■ **Records for the task**:
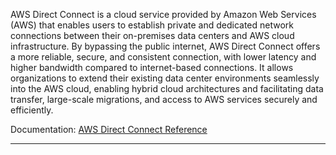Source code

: AWS Direct Connect is a cloud service provided by Amazon Web Services (AWS) that enables users to establish private and dedicated network connections between their on-premises data centers and AWS cloud infrastructure. By bypassing the public internet, AWS Direct Connect offers a more reliable, secure, and consistent connection, with lower latency and higher bandwidth compared to internet-based connections. It allows organizations to extend their existing data center environments seamlessly into the AWS cloud, enabling hybrid cloud architectures and facilitating data transfer, large-scale migrations, and access to AWS services securely and efficiently.

Documentation: [AWS Direct Connect Reference](https://aws.amazon.com/directconnect/)
___

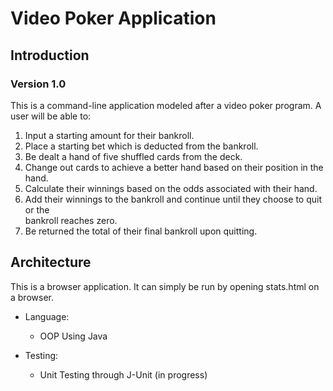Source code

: # Video Poker Application
## Introduction
### Version 1.0
This is a command-line application modeled after a video poker program. 
A user will be able to:

1. Input a starting amount for their bankroll.
2. Place a starting bet which is deducted from the bankroll.
3. Be dealt a hand of five shuffled cards from the deck.
4. Change out cards to achieve a better hand based on their position in the hand.
5. Calculate their winnings based on the odds associated with their hand.
6. Add their winnings to the bankroll and continue until they choose to quit or the    
   bankroll reaches zero.
7. Be returned the total of their final bankroll upon quitting.

## Architecture

This is a browser application. It can simply be run by opening stats.html on a browser.

* Language:
    * OOP Using Java

* Testing:
    * Unit Testing through J-Unit (in progress)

■ **Activity**: A faithful, word-for-word version of the records above is needed, with no images in it.

■ **Answer**:
Source code

: AWS Direct Connect is a cloud service provided by Amazon Web Services (AWS) that enables users to establish private and dedicated network connections between their on-premises data centers and AWS cloud infrastructure. By bypassing the public internet, AWS Direct Connect offers a more reliable, secure, and consistent connection, with lower latency and higher bandwidth compared to internet-based connections. It allows organizations to extend their existing data center environments seamlessly into the AWS cloud, enabling hybrid cloud architectures and facilitating data transfer, large-scale migrations, and access to AWS services securely and efficiently.

Documentation: [AWS Direct Connect Reference](https://aws.amazon.com/directconnect/)
___

Source code

: # Video Poker Application
## Introduction
### Version 1.0
This is a command-line application modeled after a video poker program. 
A user will be able to:

1. Input a starting amount for their bankroll.
2. Place a starting bet which is deducted from the bankroll.
3. Be dealt a hand of five shuffled cards from the deck.
4. Change out cards to achieve a better hand based on their position in the hand.
5. Calculate their winnings based on the odds associated with their hand.
6. Add their winnings to the bankroll and continue until they choose to quit or the    
   bankroll reaches zero.
7. Be returned the total of their final bankroll upon quitting.

## Architecture

This is a browser application. It can simply be run by opening stats.html on a browser.

* Language:
    * OOP Using Java

* Testing:
    * Unit Testing through J-Unit (in progress)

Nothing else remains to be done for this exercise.